How One Hack Nearly Took Down The Internet

TLDR

A meticulously engineered backdoor in the widely used XZ data compression library, disguised by a persistent threat actor named Jia Tan, nearly compromised global internet servers before being serendipitously discovered by a single developer.

Takeways

A single open-source library, XZ Utils, was targeted in a sophisticated supply-chain attack.

A persistent threat actor, Jia Tan, spent over two years to implant a backdoor in XZ, nearly compromising global internet infrastructure.

The backdoor was accidentally discovered by a single engineer due to a performance anomaly, preventing a potentially catastrophic cyberattack.

A critical vulnerability, known as the XZ Utils backdoor, was uncovered in March 2024, threatening the security of millions of Linux systems and potentially the entire internet. This sophisticated supply-chain attack involved a persistent threat actor, Jia Tan, who spent over two years gaining trust within the open-source XZ project to inject malicious code.

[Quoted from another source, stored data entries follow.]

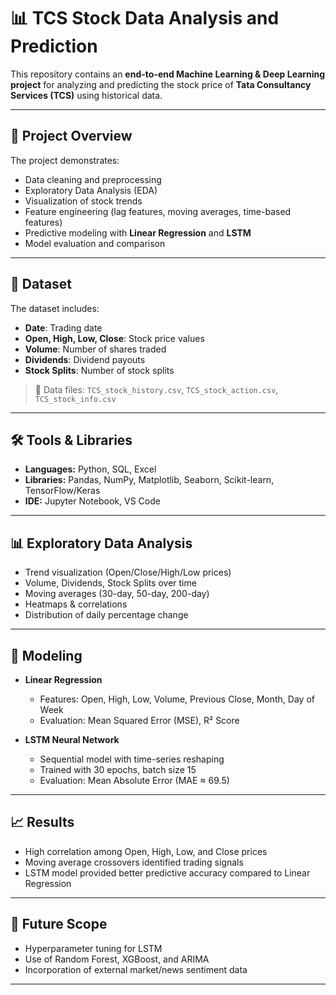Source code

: # 📊 TCS Stock Data Analysis and Prediction

This repository contains an **end-to-end Machine Learning & Deep Learning project** for analyzing and predicting the stock price of **Tata Consultancy Services (TCS)** using historical data.

---

## 🚀 Project Overview
The project demonstrates:
- Data cleaning and preprocessing  
- Exploratory Data Analysis (EDA)  
- Visualization of stock trends  
- Feature engineering (lag features, moving averages, time-based features)  
- Predictive modeling with **Linear Regression** and **LSTM**  
- Model evaluation and comparison  

---

## 📂 Dataset
The dataset includes:
- **Date**: Trading date  
- **Open, High, Low, Close**: Stock price values  
- **Volume**: Number of shares traded  
- **Dividends**: Dividend payouts  
- **Stock Splits**: Number of stock splits  

> 📌 Data files: `TCS_stock_history.csv`, `TCS_stock_action.csv`, `TCS_stock_info.csv`

---

## 🛠️ Tools & Libraries
- **Languages:** Python, SQL, Excel  
- **Libraries:** Pandas, NumPy, Matplotlib, Seaborn, Scikit-learn, TensorFlow/Keras  
- **IDE:** Jupyter Notebook, VS Code  

---

## 📊 Exploratory Data Analysis
- Trend visualization (Open/Close/High/Low prices)  
- Volume, Dividends, Stock Splits over time  
- Moving averages (30-day, 50-day, 200-day)  
- Heatmaps & correlations  
- Distribution of daily percentage change  

---

## 🤖 Modeling
- **Linear Regression**  
  - Features: Open, High, Low, Volume, Previous Close, Month, Day of Week  
  - Evaluation: Mean Squared Error (MSE), R² Score  

- **LSTM Neural Network**  
  - Sequential model with time-series reshaping  
  - Trained with 30 epochs, batch size 15  
  - Evaluation: Mean Absolute Error (MAE ≈ 69.5)  

---

## 📈 Results
- High correlation among Open, High, Low, and Close prices  
- Moving average crossovers identified trading signals  
- LSTM model provided better predictive accuracy compared to Linear Regression  

---

## 🔮 Future Scope
- Hyperparameter tuning for LSTM  
- Use of Random Forest, XGBoost, and ARIMA  
- Incorporation of external market/news sentiment data  

---

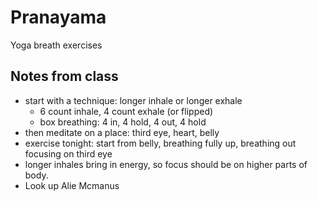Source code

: # Pranayama
Yoga breath exercises

## Notes from class
* start with a technique: longer inhale or longer exhale
  * 6 count inhale, 4 count exhale (or flipped)
  * box breathing: 4 in, 4 hold, 4 out, 4 hold
* then meditate on a place: third eye, heart, belly
* exercise tonight: start from belly, breathing fully up, breathing out focusing on third eye
* longer inhales bring in energy, so focus should be on higher parts of body.
* Look up Alie Mcmanus

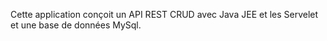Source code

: Cette application conçoit un API REST CRUD avec Java JEE et les Servelet et une base de données MySql.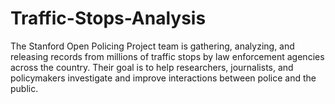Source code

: # Traffic-Stops-Analysis
 The Stanford Open Policing Project team is gathering, analyzing, and releasing records from millions of traffic stops by law enforcement agencies across the country. Their goal is to help researchers, journalists, and policymakers investigate and improve interactions between police and the public.
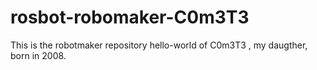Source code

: # rosbot-robomaker-C0m3T3
This is the robotmaker repository hello-world of C0m3T3 , my daugther, born in 2008.
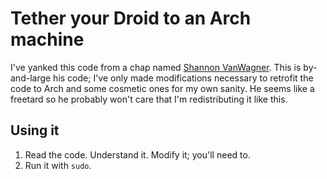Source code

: # Tether your Droid to an Arch machine

I've yanked this code from a chap named [Shannon
VanWagner](www.humans-enabled.com). This is by-and-large his code; I've only
made modifications necessary to retrofit the code to Arch and some cosmetic
ones for my own sanity. He seems like a freetard so he probably won't care
that I'm redistributing it like this.

## Using it

1. Read the code. Understand it. Modify it; you'll need to.
2. Run it with `sudo`.


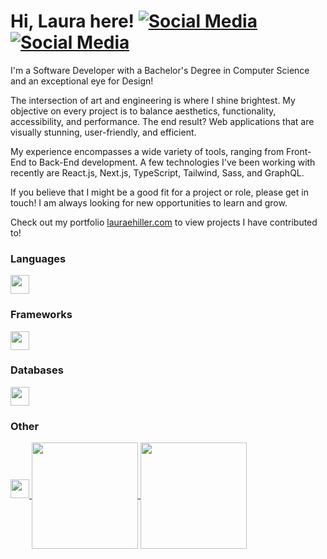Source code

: # Hi, Laura here! [![Social Media](https://skillicons.dev/icons?i=codepen&theme=light)](https://codepen.io/eofnums)[![Social Media](https://skillicons.dev/icons?i=linkedin&theme=light)](https://www.linkedin.com/in/laura-e-hiller/)

I'm a Software Developer with a Bachelor's Degree in Computer Science and an exceptional eye for Design!

The intersection of art and engineering is where I shine brightest. My objective on every project is to balance aesthetics, functionality, accessibility, and performance. The end result? Web applications that are visually stunning, user-friendly, and efficient.

My experience encompasses a wide variety of tools, ranging from Front-End to Back-End development. A few technologies I've been working with recently are React.js, Next.js, TypeScript, Tailwind, Sass, and GraphQL.

If you believe that I might be a good fit for a project or role, please get in touch! I am always looking for new opportunities to learn and grow.

Check out my portfolio [lauraehiller.com](https://lauraehiller.com/) to view projects I have contributed to!

### Languages

  <a href="https://skillicons.dev">
    <img height="30" align="center" src="https://skillicons.dev/icons?i=react,ts,js,html,css,sass,c,cpp&theme=light" />
  </a>

### Frameworks

  <a href="https://skillicons.dev">
    <img height="30" align="center" src="https://skillicons.dev/icons?i=nextjs,tailwind&theme=light" />
  </a>

### Databases

  <a href="https://skillicons.dev">
    <img height="30" align="center" src="https://skillicons.dev/icons?i=graphql,mysql,postgres&theme=light" />
  </a>

### Other

  <a href="https://skillicons.dev">
    <img height="30" src="https://skillicons.dev/icons?i=git,blender,wordpress&theme=light" />
  </a>

<a href="https://github.com/anuraghazra/github-readme-stats">
  <img height="170" align="center" src="https://github-readme-stats.vercel.app/api?username=lauraehiller&count_private=true&hide=stars" />
</a>
<a href="https://github.com/anuraghazra/anuraghazra.github.io">
  <img height="170" align="center" src="https://github-readme-stats.vercel.app/api/top-langs/?username=lauraehiller&layout=compact" />
</a>
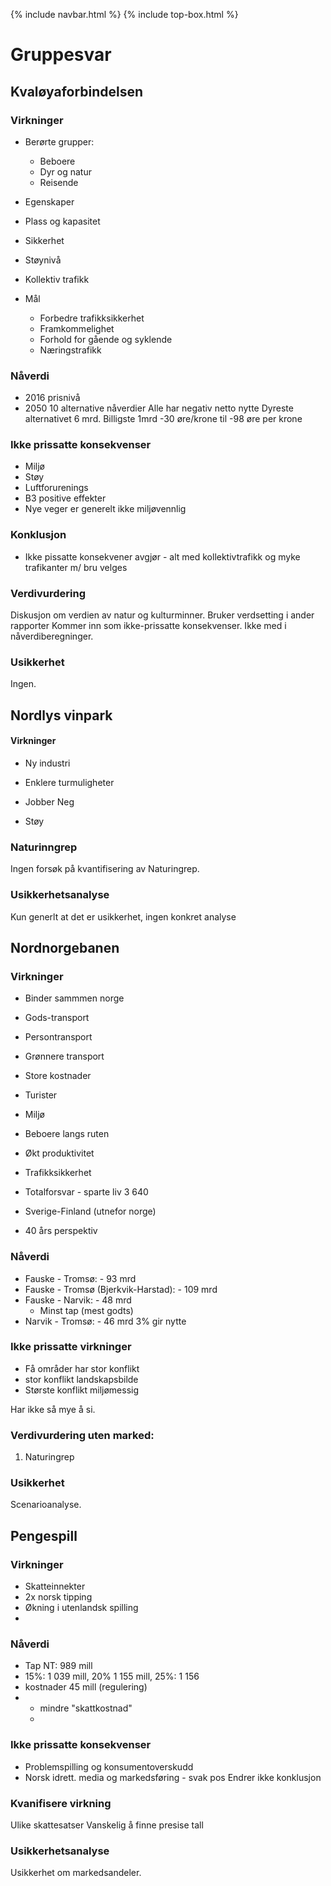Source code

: {% include navbar.html %}  {% include top-box.html %} 

# Gruppesvar

## Kvaløyaforbindelsen

### Virkninger
* Berørte grupper:
  * Beboere
  * Dyr og natur
  * Reisende

*  Egenskaper
  * Plass og kapasitet
  * Sikkerhet
  * Støynivå
  * Kollektiv trafikk

* Mål
  * Forbedre trafikksikkerhet
  * Framkommelighet
  * Forhold for gående og syklende
  * Næringstrafikk
 
### Nåverdi
* 2016 prisnivå
* 2050
10 alternative nåverdier
Alle har negativ netto nytte
Dyreste alternativet 6 mrd.
Billigste 1mrd
-30 øre/krone til -98 øre per krone

### Ikke prissatte konsekvenser
* Miljø
* Støy
* Luftforurenings
* B3 positive effekter
* Nye veger er generelt ikke miljøvennlig
  
### Konklusjon
* Ikke pissatte konsekvener avgjør - alt med kollektivtrafikk og myke trafikanter m/ bru velges

### Verdivurdering
Diskusjon om verdien av natur og kulturminner.
Bruker verdsetting i ander rapporter
Kommer inn som ikke-prissatte konsekvenser.
Ikke med i nåverdiberegninger.

### Usikkerhet
Ingen.
 
## Nordlys vinpark
#### Virkninger
* Ny industri
* Enklere turmuligheter
* Jobber
  Neg

* Støy

### Naturinngrep
Ingen forsøk på kvantifisering av Naturingrep. 
### Usikkerhetsanalyse
Kun generlt at det er usikkerhet, ingen konkret analyse

## Nordnorgebanen
### Virkninger
* Binder sammmen norge
* Gods-transport
* Persontransport
* Grønnere transport
* Store kostnader
* Turister
* Miljø
* Beboere langs ruten

* Økt produktivitet
* Trafikksikkerhet

* Totalforsvar - sparte liv 3 640 
* Sverige-Finland (utnefor norge)
* 40 års perspektiv

### Nåverdi
* Fauske - Tromsø: - 93 mrd
* Fauske - Tromsø (Bjerkvik-Harstad): - 109 mrd
* Fauske - Narvik: - 48 mrd
  * Minst tap (mest godts)
* Narvik - Tromsø: - 46 mrd
3% gir nytte

### Ikke prissatte virkninger
* Få områder har stor konflikt
* stor konflikt landskapsbilde
* Største konflikt miljømessig

Har ikke så mye å si.

### Verdivurdering uten marked:
1. Naturingrep

### Usikkerhet
Scenarioanalyse.

  
## Pengespill

### Virkninger
* Skatteinnekter
* 2x norsk tipping
* Økning i utenlandsk spilling
* 
### Nåverdi
* Tap NT: 989 mill
* 15%: 1 039 mill, 20% 1 155 mill, 25%: 1 156
* kostnader 45 mill (regulering)
* + mindre "skattkostnad"
  + 
### Ikke prissatte konsekvenser
* Problemspilling og konsumentoverskudd
* Norsk idrett. media og markedsføring -  svak pos
Endrer ikke konklusjon

### Kvanifisere virkning
Ulike skattesatser
Vanskelig å finne presise tall

### Usikkerhetsanalyse
Usikkerhet om markedsandeler.

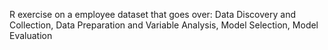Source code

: R exercise on a employee dataset that goes over: 
Data Discovery and Collection,
Data Preparation and Variable Analysis,
Model Selection,
Model Evaluation
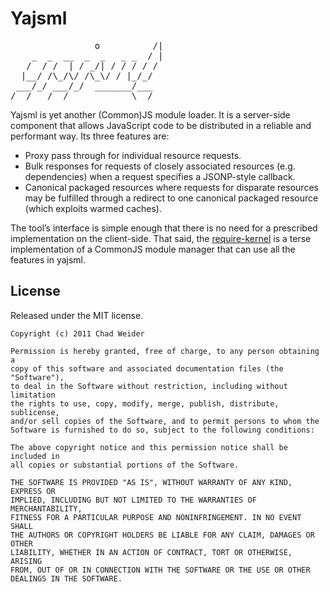 # Yajsml #

<pre>
                o          /|
    _  _  __  _  _   _ _  / |
   /  / /  | / _/| / / / / /
  |__/ /\_/\/ /\_\/ / |_/_/
 ___/_/ ___/_/  _______/___
/__/   /__/            \__/
</pre>

Yajsml is yet another (Common)JS module loader. It is a server-side component
that allows JavaScript code to be distributed in a reliable and performant way.
Its three features are:

 - Proxy pass through for individual resource requests.
 - Bulk responses for requests of closely associated resources (e.g.
   dependencies) when a request specifies a JSONP-style callback.
 - Canonical packaged resources where requests for disparate resources may be
   fulfilled through a redirect to one canonical packaged resource (which
   exploits warmed caches).

The tool’s interface is simple enough that there is no need for a prescribed
implementation on the client-side. That said, the
[require-kernel](https://github.com/cweider/require-kernel) is a terse
implementation of a CommonJS module manager that can use all the features in
yajsml.

## License ##
Released under the MIT license.

    Copyright (c) 2011 Chad Weider

    Permission is hereby granted, free of charge, to any person obtaining a
    copy of this software and associated documentation files (the "Software"),
    to deal in the Software without restriction, including without limitation
    the rights to use, copy, modify, merge, publish, distribute, sublicense,
    and/or sell copies of the Software, and to permit persons to whom the
    Software is furnished to do so, subject to the following conditions:

    The above copyright notice and this permission notice shall be included in
    all copies or substantial portions of the Software.

    THE SOFTWARE IS PROVIDED "AS IS", WITHOUT WARRANTY OF ANY KIND, EXPRESS OR
    IMPLIED, INCLUDING BUT NOT LIMITED TO THE WARRANTIES OF MERCHANTABILITY,
    FITNESS FOR A PARTICULAR PURPOSE AND NONINFRINGEMENT. IN NO EVENT SHALL
    THE AUTHORS OR COPYRIGHT HOLDERS BE LIABLE FOR ANY CLAIM, DAMAGES OR OTHER
    LIABILITY, WHETHER IN AN ACTION OF CONTRACT, TORT OR OTHERWISE, ARISING
    FROM, OUT OF OR IN CONNECTION WITH THE SOFTWARE OR THE USE OR OTHER
    DEALINGS IN THE SOFTWARE.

The incident highlights the precarious reliance of global infrastructure on under-resourced open-source projects and the challenges of detecting advanced, stealthy cyber threats.

The Rise of Open Source

00:02:45 Richard Stallman, frustrated by proprietary software and non-disclosure agreements, established the Free Software Foundation in 1985 to promote four core freedoms: to run, study, change, and share software. His GNU Project aimed to create a free Unix-like operating system from scratch, ultimately combining with Linus Torvalds' kernel to form Linux. This open-source model, where code is freely inspectable and improvable, led to Linux becoming the dominant operating system for servers, embedded devices, and supercomputers due to its adaptability and security benefits.

The XZ Project Vulnerability

00:09:12 Despite the perceived security of open-source projects due to 'Linus's Law' (enough eyeballs make all bugs shallow), the vast ecosystem relies on thousands of small, often volunteer-maintained tools and libraries. One such critical tool was XZ, a data compression utility maintained by Lasse Collin since 2005. Facing burnout and pressure, Lasse was eventually persuaded to grant a new contributor, 'Jia Tan,' a larger role, unknowingly allowing Jia to introduce a sophisticated backdoor into a widely used dependency.

Jia Tan's Backdoor Strategy

00:26:41 Jia Tan's elaborate plan involved three main steps: a Trojan horse, Goldilocks timing, and a cat burglar stealth mechanism. The malicious payload was hidden within binary test files, an often unscrutinized part of compression software, and unpacked during the build process. To hijack authentication, Jia targeted the SSH connection's RSA authentication step, using an IFUNC resolver and a dynamic audit hook to overwrite the Global Offset Table (GOT) entry for RSA Decrypt during a precise, narrow window, ensuring their code ran first. Finally, a mini cryptographic exchange and log-wiping functions ensured the backdoor was undetectable and only accessible to the attacker.

Discovery and Aftermath

00:43:23 The sophisticated XZ backdoor was discovered by chance in March 2024 by Andres Freund, a Microsoft engineer, who noticed consistent slowdowns of 400-500 milliseconds during server connections while testing a Debian unstable release. His suspicion led him to trace the anomaly back to the XZ update and uncover the meticulously crafted backdoor. The rapid disclosure prompted Red Hat and other distributions to revert to older versions, preventing widespread compromise and averting a potential internet catastrophe, highlighting both the vulnerability and the resilience of the open-source community.